Rhein Fischer, immeuble où sera relogé Robert Peter, actuelle résidence de la famille Wild, © Quentin Monaton
Valérie Wild et sa famille habitent depuis deux ans le seul bâtiment qui ne sera pas détruit lors de la réhabilitation. Il s’agit de la maison en briques rouges Rhein Fischer située 5 rue du Péage. Cet ancien hôtel-restaurant du début du XXe siècle est désormais la propriété du Port autonome de Strasbourg. Il peut compter jusqu’à quatre locataires, mais actuellement n’en héberge que deux. Disposant d’un pigeonnier dans l’arrière-cour, la bâtisse est classée monument historique et ne peut pas être démolie par la Ville.

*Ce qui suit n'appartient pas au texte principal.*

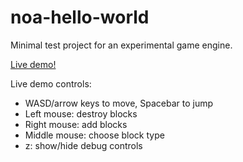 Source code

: # noa-hello-world

Minimal test project for an experimental game engine.

[Live demo!](http://andyhall.github.io/noa-hello-world/)

Live demo controls:
 * WASD/arrow keys to move, Spacebar to jump
 * Left mouse: destroy blocks
 * Right mouse: add blocks
 * Middle mouse: choose block type
 * z: show/hide debug controls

Située loin des commerces et des grandes voies de circulation, la belle bâtisse voit passer le tram depuis 2016. « Nous n’avions pas de relation avec le reste du quartier auparavant » rapporte Valérie Wild. Un arrêt est programmé à deux pas pour 2019. Mais cela ne change rien au quotidien des Wild : « Nous nous déplaçons principalement en voiture et à vélo pour nous rendre au travail ou dans les commerces ». La mère de famille concède tout de même qu’avec l’arrivée du tram, « on voit un peu plus de monde ».